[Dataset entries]
--

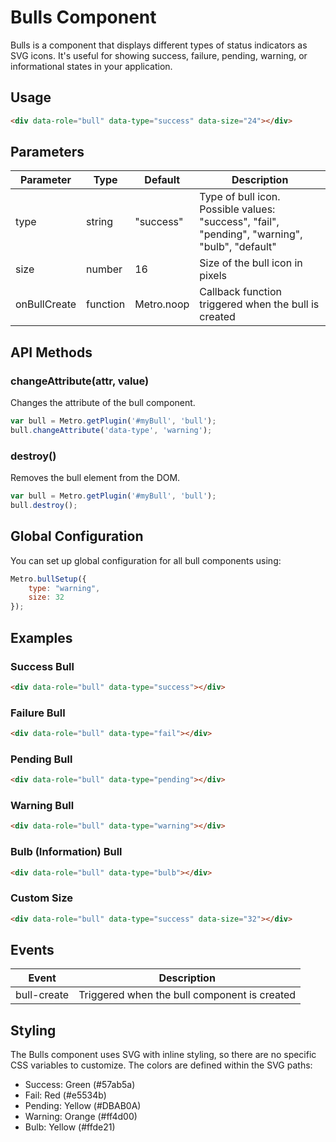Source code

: # Bulls Component

Bulls is a component that displays different types of status indicators as SVG icons. It's useful for showing success, failure, pending, warning, or informational states in your application.

## Usage

```html
<div data-role="bull" data-type="success" data-size="24"></div>
```

## Parameters

| Parameter | Type | Default | Description |
| --- | --- | --- | --- |
| type | string | "success" | Type of bull icon. Possible values: "success", "fail", "pending", "warning", "bulb", "default" |
| size | number | 16 | Size of the bull icon in pixels |
| onBullCreate | function | Metro.noop | Callback function triggered when the bull is created |

## API Methods

### changeAttribute(attr, value)
Changes the attribute of the bull component.

```javascript
var bull = Metro.getPlugin('#myBull', 'bull');
bull.changeAttribute('data-type', 'warning');
```

### destroy()
Removes the bull element from the DOM.

```javascript
var bull = Metro.getPlugin('#myBull', 'bull');
bull.destroy();
```

## Global Configuration

You can set up global configuration for all bull components using:

```javascript
Metro.bullSetup({
    type: "warning",
    size: 32
});
```

## Examples

### Success Bull
```html
<div data-role="bull" data-type="success"></div>
```

### Failure Bull
```html
<div data-role="bull" data-type="fail"></div>
```

### Pending Bull
```html
<div data-role="bull" data-type="pending"></div>
```

### Warning Bull
```html
<div data-role="bull" data-type="warning"></div>
```

### Bulb (Information) Bull
```html
<div data-role="bull" data-type="bulb"></div>
```

### Custom Size
```html
<div data-role="bull" data-type="success" data-size="32"></div>
```

## Events

| Event | Description |
| --- | --- |
| bull-create | Triggered when the bull component is created |

## Styling

The Bulls component uses SVG with inline styling, so there are no specific CSS variables to customize. The colors are defined within the SVG paths:

- Success: Green (#57ab5a)
- Fail: Red (#e5534b)
- Pending: Yellow (#DBAB0A)
- Warning: Orange (#ff4d00)
- Bulb: Yellow (#ffde21)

--

## EXERCISE GOAL:
Pull out every line holding "Description" from the records above, and copy it.

## RESULT:
| Parameter | Type | Default | Description |
| Event | Description |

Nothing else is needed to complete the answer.